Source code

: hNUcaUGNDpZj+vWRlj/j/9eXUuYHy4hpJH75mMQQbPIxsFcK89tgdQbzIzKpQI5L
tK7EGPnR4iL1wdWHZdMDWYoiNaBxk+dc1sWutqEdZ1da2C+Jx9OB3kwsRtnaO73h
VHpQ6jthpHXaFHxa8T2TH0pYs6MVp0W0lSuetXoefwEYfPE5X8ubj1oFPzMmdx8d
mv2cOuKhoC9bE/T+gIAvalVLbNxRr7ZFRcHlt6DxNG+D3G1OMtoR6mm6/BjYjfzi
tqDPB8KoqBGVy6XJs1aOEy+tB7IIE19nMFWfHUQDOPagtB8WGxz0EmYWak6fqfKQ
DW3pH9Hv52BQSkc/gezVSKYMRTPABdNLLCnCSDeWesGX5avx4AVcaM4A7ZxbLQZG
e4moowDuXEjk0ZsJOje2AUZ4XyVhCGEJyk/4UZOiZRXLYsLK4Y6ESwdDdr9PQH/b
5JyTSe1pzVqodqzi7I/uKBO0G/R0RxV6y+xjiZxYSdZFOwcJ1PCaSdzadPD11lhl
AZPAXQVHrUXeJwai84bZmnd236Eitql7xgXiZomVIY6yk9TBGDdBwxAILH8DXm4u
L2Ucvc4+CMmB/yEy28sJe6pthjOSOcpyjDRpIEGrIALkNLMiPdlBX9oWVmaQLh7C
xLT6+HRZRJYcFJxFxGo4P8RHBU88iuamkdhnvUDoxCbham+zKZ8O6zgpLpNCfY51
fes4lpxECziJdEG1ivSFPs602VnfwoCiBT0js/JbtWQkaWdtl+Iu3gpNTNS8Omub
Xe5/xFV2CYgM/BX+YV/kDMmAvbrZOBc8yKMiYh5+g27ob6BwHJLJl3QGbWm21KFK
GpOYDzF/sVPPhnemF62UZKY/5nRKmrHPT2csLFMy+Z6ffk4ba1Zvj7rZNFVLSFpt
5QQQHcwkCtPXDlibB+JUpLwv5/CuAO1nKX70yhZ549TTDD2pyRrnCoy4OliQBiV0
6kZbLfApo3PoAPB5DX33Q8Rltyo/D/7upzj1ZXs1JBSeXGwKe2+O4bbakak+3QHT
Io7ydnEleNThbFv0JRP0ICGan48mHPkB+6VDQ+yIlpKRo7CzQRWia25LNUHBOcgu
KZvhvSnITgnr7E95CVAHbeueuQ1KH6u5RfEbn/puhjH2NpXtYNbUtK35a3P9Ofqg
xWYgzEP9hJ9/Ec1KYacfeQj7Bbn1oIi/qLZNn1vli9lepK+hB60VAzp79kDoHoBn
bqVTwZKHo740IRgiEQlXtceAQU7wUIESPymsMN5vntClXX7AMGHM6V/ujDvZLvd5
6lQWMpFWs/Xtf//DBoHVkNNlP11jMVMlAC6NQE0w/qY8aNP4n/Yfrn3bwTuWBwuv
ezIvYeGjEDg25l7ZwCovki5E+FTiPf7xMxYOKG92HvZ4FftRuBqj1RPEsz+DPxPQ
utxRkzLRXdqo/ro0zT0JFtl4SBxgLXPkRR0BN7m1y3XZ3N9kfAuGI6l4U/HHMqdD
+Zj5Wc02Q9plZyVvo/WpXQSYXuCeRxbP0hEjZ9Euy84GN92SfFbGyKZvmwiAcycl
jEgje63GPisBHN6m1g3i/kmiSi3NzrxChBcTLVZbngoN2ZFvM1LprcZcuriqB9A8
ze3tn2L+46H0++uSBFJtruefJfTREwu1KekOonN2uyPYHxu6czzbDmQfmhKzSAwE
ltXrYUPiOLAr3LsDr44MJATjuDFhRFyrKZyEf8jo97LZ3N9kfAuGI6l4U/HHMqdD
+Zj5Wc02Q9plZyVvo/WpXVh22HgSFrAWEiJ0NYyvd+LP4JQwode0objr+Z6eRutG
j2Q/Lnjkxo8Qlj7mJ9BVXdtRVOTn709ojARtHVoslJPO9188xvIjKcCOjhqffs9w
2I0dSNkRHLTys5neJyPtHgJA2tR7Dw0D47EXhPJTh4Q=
++++++++++++++++++++
**Problem requirements**
In the listing above, find the line holding "VHpQ6jthpHXaFHxa8T2TH0pYs6MVp0W0lSuetXoefwEYfPE5X8ubj1oFPzMmdx8d" and the line holding "6lQWMpFWs/Xtf//DBoHVkNNlP11jMVMlAC6NQE0w/qY8aNP4n/Yfrn3bwTuWBwuv", then output those two lines and every line between them exactly.

**Written response**
VHpQ6jthpHXaFHxa8T2TH0pYs6MVp0W0lSuetXoefwEYfPE5X8ubj1oFPzMmdx8d
mv2cOuKhoC9bE/T+gIAvalVLbNxRr7ZFRcHlt6DxNG+D3G1OMtoR6mm6/BjYjfzi
tqDPB8KoqBGVy6XJs1aOEy+tB7IIE19nMFWfHUQDOPagtB8WGxz0EmYWak6fqfKQ
DW3pH9Hv52BQSkc/gezVSKYMRTPABdNLLCnCSDeWesGX5avx4AVcaM4A7ZxbLQZG
e4moowDuXEjk0ZsJOje2AUZ4XyVhCGEJyk/4UZOiZRXLYsLK4Y6ESwdDdr9PQH/b
5JyTSe1pzVqodqzi7I/uKBO0G/R0RxV6y+xjiZxYSdZFOwcJ1PCaSdzadPD11lhl
AZPAXQVHrUXeJwai84bZmnd236Eitql7xgXiZomVIY6yk9TBGDdBwxAILH8DXm4u
L2Ucvc4+CMmB/yEy28sJe6pthjOSOcpyjDRpIEGrIALkNLMiPdlBX9oWVmaQLh7C
xLT6+HRZRJYcFJxFxGo4P8RHBU88iuamkdhnvUDoxCbham+zKZ8O6zgpLpNCfY51
fes4lpxECziJdEG1ivSFPs602VnfwoCiBT0js/JbtWQkaWdtl+Iu3gpNTNS8Omub
Xe5/xFV2CYgM/BX+YV/kDMmAvbrZOBc8yKMiYh5+g27ob6BwHJLJl3QGbWm21KFK
GpOYDzF/sVPPhnemF62UZKY/5nRKmrHPT2csLFMy+Z6ffk4ba1Zvj7rZNFVLSFpt
5QQQHcwkCtPXDlibB+JUpLwv5/CuAO1nKX70yhZ549TTDD2pyRrnCoy4OliQBiV0
6kZbLfApo3PoAPB5DX33Q8Rltyo/D/7upzj1ZXs1JBSeXGwKe2+O4bbakak+3QHT
Io7ydnEleNThbFv0JRP0ICGan48mHPkB+6VDQ+yIlpKRo7CzQRWia25LNUHBOcgu
KZvhvSnITgnr7E95CVAHbeueuQ1KH6u5RfEbn/puhjH2NpXtYNbUtK35a3P9Ofqg
xWYgzEP9hJ9/Ec1KYacfeQj7Bbn1oIi/qLZNn1vli9lepK+hB60VAzp79kDoHoBn
bqVTwZKHo740IRgiEQlXtceAQU7wUIESPymsMN5vntClXX7AMGHM6V/ujDvZLvd5
6lQWMpFWs/Xtf//DBoHVkNNlP11jMVMlAC6NQE0w/qY8aNP4n/Yfrn3bwTuWBwuv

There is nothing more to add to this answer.